The court determined that Moran may not have been independent—due solely to his high praise for Lutnick. According to the court, Moran had a “largely professional” relationship with Lutnick. He had been a senior executive at JP Morgan Chase from 1975-2005. He joined the BGC board in 2013 and served on the boards of three other Cantor-affiliated companies (one, which was BGC’s predecessor, for six years; one for four years; and one for one year). His compensation from these directorships was $135,655 per year from 2013-2017, which represented 11.5% of his total household income during that period. Moreover, Moran had a net worth of about $20 million and an annual pension of almost $1 million. Over their “20-year relationship,” Moran and Lutnick had attended only “a handful” of social, charitable or political events together. However, the court found that Moran may have been non-independent given his “respect” for Lutnick, which was “considerable.” Moran called Lutnick an “inspiration” and stated that he might get “teary-eyed” speaking about what a “wonderful human being” Lutnick was and how proud he was to be associated with him.

The court stated that there is a reasonable inference that “reverence” for a person might color a director’s judgment as to matters involving that person. The defendants argued that Moran’s high praise for Lutnick was related to Lutnick’s various charitable responses to the loss of lives of many Cantor Fitzgerald employees in the 9/11 disaster, and that his comments should be considered in light of the emotionally charged nature of that event. The court reasoned that whether Moran’s views about Lutnick would have affected his impartiality in evaluating a litigation demand, and whether Moran actually bargained for the benefit of the company and its stockholders despite his reverence for Lutnick, were facts-intensive issues to be addressed at trial.

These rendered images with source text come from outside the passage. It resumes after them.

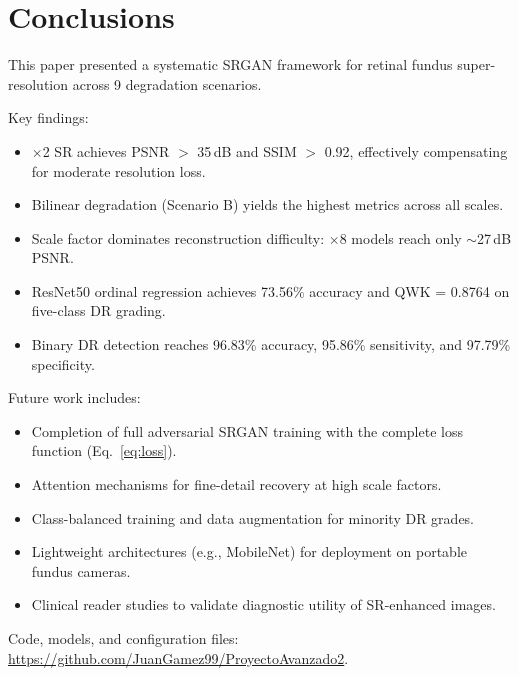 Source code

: \section{Conclusions}
\label{sec:conclusions}

This paper presented a systematic SRGAN framework for retinal fundus super-resolution across 9 degradation scenarios.

Key findings:
\begin{itemize}
    \item $\times$2 SR achieves PSNR $>$ 35\,dB and SSIM $>$ 0.92, effectively compensating for moderate resolution loss.
    \item Bilinear degradation (Scenario B) yields the highest metrics across all scales.
    \item Scale factor dominates reconstruction difficulty: $\times$8 models reach only $\sim$27\,dB PSNR.
    \item ResNet50 ordinal regression achieves 73.56\% accuracy and QWK = 0.8764 on five-class DR grading.
    \item Binary DR detection reaches 96.83\% accuracy, 95.86\% sensitivity, and 97.79\% specificity.
\end{itemize}

Future work includes:
\begin{itemize}
    \item Completion of full adversarial SRGAN training with the complete loss function (Eq.~\ref{eq:loss}).
    \item Attention mechanisms for fine-detail recovery at high scale factors.
    \item Class-balanced training and data augmentation for minority DR grades.
    \item Lightweight architectures (e.g., MobileNet) for deployment on portable fundus cameras.
    \item Clinical reader studies to validate diagnostic utility of SR-enhanced images.
\end{itemize}

Code, models, and configuration files: \url{https://github.com/JuanGamez99/ProyectoAvanzado2}.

The court determined that Bell was independent. Bell, a Professor of Economics, joined BGC as a director in 2013; and had served on the board of another Cantor affiliate from 2009-2013. From these board positions, she earned an average of $119,000 per year from 2010-2017, which represented 7.6% of her total household income during that period. She had been a faculty member and then Provost at Haverford College, from which Lutnick had graduated and where he was a longtime member of the Board of Managers and a major donor. Bell left Haverford in 2012 to become the Provost at Barnard College, after which her limited contact with Lutnick outside BGC involved his introducing her to a wealthy family whose child was interested in Barnard; her occasionally recommending students to him to be interviewed for employment; and her finding a tutor for Lutnick’s son and occasionally advising the son regarding his academic path.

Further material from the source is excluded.